Consolidation Hits UK Local Sites: Zoopla Buys UpMyStreet, Folds It Into Its Own Property Pages

The UK housing market has been on shaky legs for a while now — with tight lending conditions, unemployment and general consumer confidence all playing their part in slowing things down — and that is having the inevitable knock-on to sites built up to serve that sector: today brings news that Zoopla, one of the UK’s bigger property sites, is buying up a smaller competitor / data supplier, UpMyStreet, and folding the latter company’s business into its own.

Financial terms of the deal were not disclosed, but it looks like the acquisition means curtains for the UpMyStreet brand, one of the oldest local-listings sites in the UK: if you visit that URL now you will see that the site now automatically redirects to Zoopla’s pages, with no sign of UpMyStreet branding to be seen.

There is a quick splash, however, that appears on some pages that announces the sale:

Prior to the sale, UpMyStreet had switched owners a few times. In 2003, it was bought by USwitch, a consumer price comparison site, when the company had run out of cash. USwitch then got bought by E.W. Scripps, and subsequently sold to the Forward Internet Group, leaving UpMyStreet behind at Scripps.

UpMyStreet had already been a strategic partner of Zoopla’s before the acquisition, providing supplementary information about property locations alongside Zoopla’s core real-estate listings service. Zoopla has had a commercial relationship with UpMyStreet.com for some time and this acquisition is a natural fit for us and allows us to further extend our audience and reach for the benefit of our members,” said Alex Chesterman, founder and CEO of Zoopla, in a statement.

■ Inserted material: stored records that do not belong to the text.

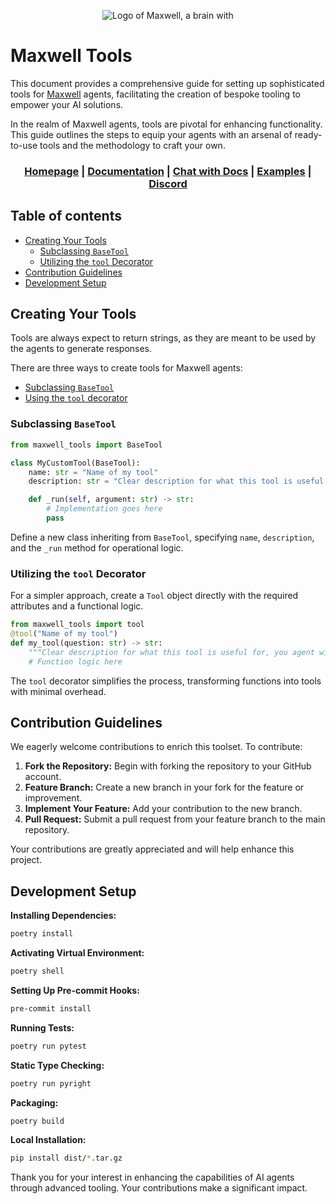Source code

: <div align="center">

![Logo of Maxwell, a brain with ](./assets/brain_logo.png)

<div align="left">

# **Maxwell Tools**
This document provides a comprehensive guide for setting up sophisticated tools for [Maxwell](https://github.com/joaomdmoura/Maxwell) agents, facilitating the creation of bespoke tooling to empower your AI solutions.

In the realm of Maxwell agents, tools are pivotal for enhancing functionality. This guide outlines the steps to equip your agents with an arsenal of ready-to-use tools and the methodology to craft your own.

</div>

<h3>

[Homepage](https://arvos.ai/) | [Documentation](https://docs.arvos.ai/maxwell) | [Chat with Docs]() | [Examples](https://github.com/ARVOS.AI/maxwell-examples) | [Discord](https://discord.com/invite/X4JWnZnxPb)

</h3>

</div>

## Table of contents

- [Creating Your Tools](#creating-your-tools)
	- [Subclassing `BaseTool`](#subclassing-basetool)
	- [Utilizing the `tool` Decorator](#utilizing-the-tool-decorator)
- [Contribution Guidelines](#contribution-guidelines)
- [Development Setup](#development-setup)

## Creating Your Tools

Tools are always expect to return strings, as they are meant to be used by the agents to generate responses.

There are three ways to create tools for Maxwell agents:
- [Subclassing `BaseTool`](#subclassing-basetool)
- [Using the `tool` decorator](#utilizing-the-tool-decorator)

### Subclassing `BaseTool`

```python
from maxwell_tools import BaseTool

class MyCustomTool(BaseTool):
    name: str = "Name of my tool"
    description: str = "Clear description for what this tool is useful for, you agent will need this information to use it."

    def _run(self, argument: str) -> str:
        # Implementation goes here
        pass
```

Define a new class inheriting from `BaseTool`, specifying `name`, `description`, and the `_run` method for operational logic.


### Utilizing the `tool` Decorator

For a simpler approach, create a `Tool` object directly with the required attributes and a functional logic.

```python
from maxwell_tools import tool
@tool("Name of my tool")
def my_tool(question: str) -> str:
    """Clear description for what this tool is useful for, you agent will need this information to use it."""
    # Function logic here
```

The `tool` decorator simplifies the process, transforming functions into tools with minimal overhead.

## Contribution Guidelines

We eagerly welcome contributions to enrich this toolset. To contribute:

1. **Fork the Repository:** Begin with forking the repository to your GitHub account.
2. **Feature Branch:** Create a new branch in your fork for the feature or improvement.
3. **Implement Your Feature:** Add your contribution to the new branch.
4. **Pull Request:** Submit a pull request from your feature branch to the main repository.

Your contributions are greatly appreciated and will help enhance this project.

## **Development Setup**

**Installing Dependencies:**

```bash
poetry install
```

**Activating Virtual Environment:**

```bash
poetry shell
```

**Setting Up Pre-commit Hooks:**

```bash
pre-commit install
```

**Running Tests:**

```bash
poetry run pytest
```

**Static Type Checking:**

```bash
poetry run pyright
```

**Packaging:**

```bash
poetry build
```

**Local Installation:**

```bash
pip install dist/*.tar.gz
```

Thank you for your interest in enhancing the capabilities of AI agents through advanced tooling. Your contributions make a significant impact.
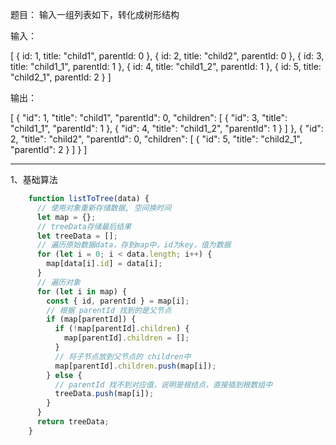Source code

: 题目： 输入一组列表如下，转化成树形结构

输入：

[
  { id: 1, title: "child1", parentId: 0 },
  { id: 2, title: "child2", parentId: 0 },
  { id: 3, title: "child1_1", parentId: 1 },
  { id: 4, title: "child1_2", parentId: 1 },
  { id: 5, title: "child2_1", parentId: 2 }
]

输出：

[
  {
    "id": 1,
    "title": "child1",
    "parentId": 0,
    "children": [
      {
        "id": 3,
        "title": "child1_1",
        "parentId": 1
      },
      {
        "id": 4,
        "title": "child1_2",
        "parentId": 1
      }
    ]
  },
  {
    "id": 2,
    "title": "child2",
    "parentId": 0,
    "children": [
      {
        "id": 5,
        "title": "child2_1",
        "parentId": 2
      }
    ]
  }
]

---

1、基础算法

```js
    function listToTree(data) {
      // 使用对象重新存储数据, 空间换时间
      let map = {};
      // treeData存储最后结果
      let treeData = [];
      // 遍历原始数据data，存到map中，id为key，值为数据
      for (let i = 0; i < data.length; i++) {
        map[data[i].id] = data[i];
      }
      // 遍历对象
      for (let i in map) {
        const { id, parentId } = map[i];
        // 根据 parentId 找到的是父节点
        if (map[parentId]) {
          if (!map[parentId].children) {
            map[parentId].children = [];
          }
          // 将子节点放到父节点的 children中
          map[parentId].children.push(map[i]);
        } else {
          // parentId 找不到对应值，说明是根结点，直接插到根数组中
          treeData.push(map[i]);
        }
      }
      return treeData;
    }
```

Providing extra data alongside real-estate prices is an important way for these sites to further set themselves apart from their competitors: it’s an approach that we’ve also seen in the U.S. with companies like Zillow pioneering all kinds of data analysis to make their basic house price service into something a little more special and unique.

GigaOm points to sources saying the acquisition could have been for less than £1 million ($1.6m).

This is not the only bit of consolidation underway for Zoopla, which has raised $10.7 million in funding from Atlas Venture, Octopus Ventures and Silicon Valley Bank.

In April, the company was finally given the go-ahead by the UK’s Office of Fair Trading to complete a proposed merger with A&N Media (DMGT)-owned Digital Property Group — a deal that was first announced in October 2011. The deal should complete any day now, the companies say, and create a property powerhouse to better compete against Rightmove, currently the market leader in the UK.

Founded in 1998, UpMyStreet was one of the first sites to pop up in the UK focused on giving users location-based information. Its earliest iteration worked very simply: you entered a neighborhood — or even better, a postcode — and a category of business, and you were given in return a list of relevant businesses, ordered in terms of distance. It was simple and often very helpful.

UpMyStreet may have been a first-mover but with sites like Google and Qype picking up the idea of local listings and running with it, UMS had to look at ways of offering more enhanced information — and monetizing it.

So, later, the company expanded to include lots of other information that made it, as a service, less about local information for residents of a certain area, and more about information for people considering moving to certain areas. That included housing prices, local school information and local crime statistics. It was around this time that it began partnering with sites like Zoopla to provide this information to supplement that company’s wider database of real-estate listings.

However, on its own site, UpMyStreet didn’t seem to be killing it with traffic: Nielsen reported in March that the site had 600,000 unique users in March — a drop in the bucket considering that competitor Qype says in a typical month it gets 25 million monthly visits in its footprint.